Vor fast 50 Gästen zeigte Bruder Andreas Knapp am Donnerstag, 27. April 2023, im Rahmen der Salacher Reihe zur Kirchenreform seine persönlichen Lebensspuren auf, diskutierte mit den Teilnehmenden über mögliche Schlussfolgerungen für die katholische Kirche, und nahm uns mit auf eine spirituelle Reise in die Wüste.

Andreas Knapp ist in der Erzdiözese Freiburg „groß geworden“ und hat dort als Priester wichtige Funktionen begleitet, insbesondere als Hochschulseelsorger und acht Jahre als Leiter des Priesterseminars. Sein Weg hätte durchaus eine weitere kirchliche Karriere beinhalten können. Doch trotz der erfüllenden Aufgaben spürte er eine Sehnsucht nach einer Kirche ohne Privilegien, Ansehen und Besitz: „Ich wollte ursprünglich mal Jesus nachfolgen, aber jetzt bin ich Beamter!“
In seinen kurzweiligen Ausführungen erzählte Bruder Andreas, wie er sich also auf die Suche nach einer „richtigen“, dem Evangelium gemäßen Lebensweise machte. Er bat um die Entbindung von seinen Aufgaben, verschenkte sein Hab und Gut und trat 2000 den „Kleinen Brüdern vom Evangelium“ bei, einer Ordensgemeinschaft, die sich auf Charles de Foucauld (1858-1916) beruft. Nach dieser grundlegenden Richtungsänderung ging Andreas Knapp nach Paris, Neapel und Bolivien, arbeitete als „Putzfrau“ (wie es in seinem Arbeitsvertrag betitelt wurde), Joghurtverkäufer, Fabrikarbeiter und Gefängnisseelsorger. Seit 18 Jahren lebt er nun mit drei anderen Brüdern in einem Plattenbau in Leipzig. Sie leben eine intensive geistliche Praxis und gehen alle drei einer Erwerbstätigkeit nach. Andreas Knapp arbeitete unter anderem 10 Jahre am Fließband, heute widmet er sich der Flüchtlingsarbeit vor Ort.
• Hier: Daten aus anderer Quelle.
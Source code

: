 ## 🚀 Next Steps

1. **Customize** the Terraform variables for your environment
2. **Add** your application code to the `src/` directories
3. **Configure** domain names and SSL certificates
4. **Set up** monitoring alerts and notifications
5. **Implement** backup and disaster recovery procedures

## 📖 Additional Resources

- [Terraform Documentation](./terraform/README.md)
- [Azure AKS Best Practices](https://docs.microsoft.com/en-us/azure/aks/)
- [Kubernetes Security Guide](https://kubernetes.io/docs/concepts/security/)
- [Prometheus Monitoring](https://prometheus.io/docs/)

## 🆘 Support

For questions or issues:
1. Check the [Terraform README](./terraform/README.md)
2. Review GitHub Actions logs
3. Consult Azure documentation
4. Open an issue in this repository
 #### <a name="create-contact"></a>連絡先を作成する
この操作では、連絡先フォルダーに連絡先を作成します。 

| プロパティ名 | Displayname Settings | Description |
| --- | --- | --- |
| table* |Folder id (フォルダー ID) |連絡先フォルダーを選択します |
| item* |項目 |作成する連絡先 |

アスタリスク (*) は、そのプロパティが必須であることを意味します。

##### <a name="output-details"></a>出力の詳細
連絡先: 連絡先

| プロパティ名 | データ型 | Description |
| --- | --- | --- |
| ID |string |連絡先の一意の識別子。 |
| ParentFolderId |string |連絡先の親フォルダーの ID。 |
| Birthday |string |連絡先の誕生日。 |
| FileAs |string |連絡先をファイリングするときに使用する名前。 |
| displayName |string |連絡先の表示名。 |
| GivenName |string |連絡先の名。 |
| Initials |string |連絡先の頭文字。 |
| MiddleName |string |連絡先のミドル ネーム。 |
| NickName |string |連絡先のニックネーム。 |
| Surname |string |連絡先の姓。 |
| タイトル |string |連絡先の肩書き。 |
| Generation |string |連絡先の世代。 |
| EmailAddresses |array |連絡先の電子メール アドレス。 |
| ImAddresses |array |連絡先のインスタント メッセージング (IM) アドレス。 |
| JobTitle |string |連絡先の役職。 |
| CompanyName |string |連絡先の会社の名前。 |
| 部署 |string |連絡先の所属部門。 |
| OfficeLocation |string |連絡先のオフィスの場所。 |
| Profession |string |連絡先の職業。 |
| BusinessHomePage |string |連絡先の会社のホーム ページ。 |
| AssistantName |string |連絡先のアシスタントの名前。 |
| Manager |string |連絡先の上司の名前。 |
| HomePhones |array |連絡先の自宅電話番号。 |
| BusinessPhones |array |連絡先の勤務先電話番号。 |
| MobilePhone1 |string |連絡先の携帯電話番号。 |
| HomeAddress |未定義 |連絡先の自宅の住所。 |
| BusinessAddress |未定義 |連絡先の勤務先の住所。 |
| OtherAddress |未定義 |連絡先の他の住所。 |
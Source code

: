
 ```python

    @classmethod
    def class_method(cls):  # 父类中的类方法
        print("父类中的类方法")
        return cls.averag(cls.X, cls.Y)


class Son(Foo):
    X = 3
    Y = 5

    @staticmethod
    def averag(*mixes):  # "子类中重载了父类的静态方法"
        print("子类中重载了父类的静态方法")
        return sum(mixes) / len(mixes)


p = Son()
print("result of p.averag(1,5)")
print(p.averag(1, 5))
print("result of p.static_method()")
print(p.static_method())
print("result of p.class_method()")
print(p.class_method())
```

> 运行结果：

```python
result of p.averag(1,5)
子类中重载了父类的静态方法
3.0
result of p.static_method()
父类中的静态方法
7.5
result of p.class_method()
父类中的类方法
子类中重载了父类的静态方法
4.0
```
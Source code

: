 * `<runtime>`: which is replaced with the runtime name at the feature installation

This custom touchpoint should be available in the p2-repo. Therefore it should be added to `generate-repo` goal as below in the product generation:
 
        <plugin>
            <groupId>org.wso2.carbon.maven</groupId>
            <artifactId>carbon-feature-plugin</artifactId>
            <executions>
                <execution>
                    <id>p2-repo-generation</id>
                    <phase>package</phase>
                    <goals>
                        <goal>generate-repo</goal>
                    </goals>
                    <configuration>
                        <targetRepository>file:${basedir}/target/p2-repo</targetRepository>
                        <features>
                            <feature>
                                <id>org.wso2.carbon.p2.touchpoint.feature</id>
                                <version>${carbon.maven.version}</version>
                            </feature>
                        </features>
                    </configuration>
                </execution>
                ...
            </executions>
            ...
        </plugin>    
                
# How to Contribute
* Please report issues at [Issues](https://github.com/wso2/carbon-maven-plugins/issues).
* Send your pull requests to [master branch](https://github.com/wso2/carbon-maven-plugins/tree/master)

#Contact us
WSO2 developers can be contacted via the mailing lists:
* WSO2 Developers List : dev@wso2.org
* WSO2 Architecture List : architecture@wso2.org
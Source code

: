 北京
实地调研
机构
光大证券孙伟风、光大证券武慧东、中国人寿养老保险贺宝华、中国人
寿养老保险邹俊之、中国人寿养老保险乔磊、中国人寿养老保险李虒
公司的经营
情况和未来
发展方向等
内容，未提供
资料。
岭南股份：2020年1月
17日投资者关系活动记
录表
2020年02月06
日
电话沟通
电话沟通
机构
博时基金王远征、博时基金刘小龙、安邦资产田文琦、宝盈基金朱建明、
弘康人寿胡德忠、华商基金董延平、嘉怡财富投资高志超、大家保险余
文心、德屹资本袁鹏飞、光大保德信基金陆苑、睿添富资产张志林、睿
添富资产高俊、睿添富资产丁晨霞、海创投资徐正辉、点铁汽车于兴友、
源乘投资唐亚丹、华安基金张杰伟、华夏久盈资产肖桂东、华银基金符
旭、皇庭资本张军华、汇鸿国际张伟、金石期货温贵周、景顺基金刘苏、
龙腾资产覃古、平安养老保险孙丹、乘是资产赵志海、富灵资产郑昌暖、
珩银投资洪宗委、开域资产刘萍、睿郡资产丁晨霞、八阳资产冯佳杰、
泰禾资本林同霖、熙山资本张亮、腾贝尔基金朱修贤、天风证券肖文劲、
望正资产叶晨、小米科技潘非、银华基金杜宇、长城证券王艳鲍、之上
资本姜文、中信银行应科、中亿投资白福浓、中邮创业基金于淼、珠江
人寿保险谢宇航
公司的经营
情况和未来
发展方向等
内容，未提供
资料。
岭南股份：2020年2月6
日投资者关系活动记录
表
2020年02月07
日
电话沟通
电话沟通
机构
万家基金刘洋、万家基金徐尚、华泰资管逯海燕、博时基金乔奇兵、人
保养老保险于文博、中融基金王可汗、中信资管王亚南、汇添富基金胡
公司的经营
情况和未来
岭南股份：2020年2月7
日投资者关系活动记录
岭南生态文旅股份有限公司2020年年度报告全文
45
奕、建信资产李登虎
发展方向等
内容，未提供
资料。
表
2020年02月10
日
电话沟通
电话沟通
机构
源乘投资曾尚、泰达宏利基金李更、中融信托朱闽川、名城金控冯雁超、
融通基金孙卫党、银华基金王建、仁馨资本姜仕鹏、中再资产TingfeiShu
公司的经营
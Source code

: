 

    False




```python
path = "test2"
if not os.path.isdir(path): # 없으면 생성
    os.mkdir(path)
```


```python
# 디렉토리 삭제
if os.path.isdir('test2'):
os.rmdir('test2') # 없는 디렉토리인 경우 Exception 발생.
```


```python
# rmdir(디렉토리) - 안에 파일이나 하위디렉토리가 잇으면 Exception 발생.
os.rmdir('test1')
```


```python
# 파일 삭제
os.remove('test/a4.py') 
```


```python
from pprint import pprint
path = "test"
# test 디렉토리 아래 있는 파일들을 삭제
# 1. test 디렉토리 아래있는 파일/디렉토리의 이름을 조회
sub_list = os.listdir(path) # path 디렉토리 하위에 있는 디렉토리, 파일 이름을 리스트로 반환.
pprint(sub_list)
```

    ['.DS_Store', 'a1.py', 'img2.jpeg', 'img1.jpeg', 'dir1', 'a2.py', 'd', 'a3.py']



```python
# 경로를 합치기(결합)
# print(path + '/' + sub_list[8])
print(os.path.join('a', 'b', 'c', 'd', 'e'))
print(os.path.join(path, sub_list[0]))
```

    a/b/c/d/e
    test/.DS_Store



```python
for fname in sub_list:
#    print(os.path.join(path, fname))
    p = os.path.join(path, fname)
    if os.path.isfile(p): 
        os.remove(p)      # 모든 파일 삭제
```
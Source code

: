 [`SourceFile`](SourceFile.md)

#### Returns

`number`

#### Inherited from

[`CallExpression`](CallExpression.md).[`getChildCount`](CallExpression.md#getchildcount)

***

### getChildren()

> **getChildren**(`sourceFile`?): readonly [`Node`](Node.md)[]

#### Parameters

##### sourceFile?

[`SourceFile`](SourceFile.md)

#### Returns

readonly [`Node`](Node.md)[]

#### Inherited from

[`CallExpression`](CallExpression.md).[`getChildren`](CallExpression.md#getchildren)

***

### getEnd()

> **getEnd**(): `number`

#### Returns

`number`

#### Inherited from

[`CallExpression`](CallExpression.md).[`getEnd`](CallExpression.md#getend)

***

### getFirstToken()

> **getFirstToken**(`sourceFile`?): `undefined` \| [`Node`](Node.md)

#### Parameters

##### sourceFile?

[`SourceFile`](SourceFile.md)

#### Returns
Bruder Andreas Knapp stellte drei Kennzeichen vor, die diese Gemeinschaft der „Kleinen Brüder vom Evangelium“ prägen, und von denen seiner Auffassung nach auch die gesamte katholische Kirche etwas lernen könnte:

  1. Solidarisches Leben mit denen, die am Rand der Gesellschaft stehen, zum Beispiel durch das Teilen von Arbeit und Wohnen
    Auch wenn keiner genau sagen könnte, wer am Rand steht – denn dafür müsste man zunächst einmal eine Mitte definieren, ist es wichtig, sich denjenigen zu widmen, die es schwieriger haben.
  2. Leben in kleinen Gemeinschaften
    Entgegen dem aktuellen Trend der Zusammenlegung und Vergrößerung von Einheiten in der katholischen Kirche. Auch wenn dies für Verwaltungsaufgaben notwendig sei, so solle der Kern des Tuns vor Ort in kleinen Gemeinschaften stattfinden.
  3. Besinnung auf den gemeinsamen Glauben und das Gebet
    Statt ständig über Strukturen zu diskutieren, stehen für die „Kleinen Brüder vom Evangelium“ die Zeiten der Stille, der Besinnung und des gemeinsamen Gebets im Vordergrund.

Nach diesen Ausführungen gab es Zeit, um Fragen zu stellen, was von den Zuhörenden auch reichlich genutzt wurde.

Im zweiten Teil des Abends führte Bruder Andreas Knapp die Gäste auf eine spirituelle Reise mit der Lesung aus seinem Buch „Lebensspuren im Sand“. Sein lange gehegter Wunsch nach einer 40-tägigen Auszeit in der Wüste wurde für Bruder Andreas eines Tages wahr. In einer kleinen Hütte ohne Tür und Fenster, ohne Strom und fließendes Wasser, zog er sich in die Wüste zurück, um Gott in der Abgeschiedenheit auf ganz neue Weise zu begegnen. Nur auf sich gestellt und fernab von Lärm und Hektik musste er sich zunächst auf Stille und Alleinsein einstellen. Im Betrachten der Natur, beim Wandern durch die Dünen, beim sich Versenken in einen wunderbaren Nachthimmel, beim Lesen und Meditieren der Evangeliumstexte erkennt er, was im Leben wirklich trägt. Begleitet durch beeindruckende Fotos und meditative Musik gab er den Anwesenden einen inspirierenden Einblick.

Am Ende des Abends war das Publikum beeindruckt von den äußeren und spirituellen Impressionen, die Bruder Andreas Knapp so anschaulich geschildert hat.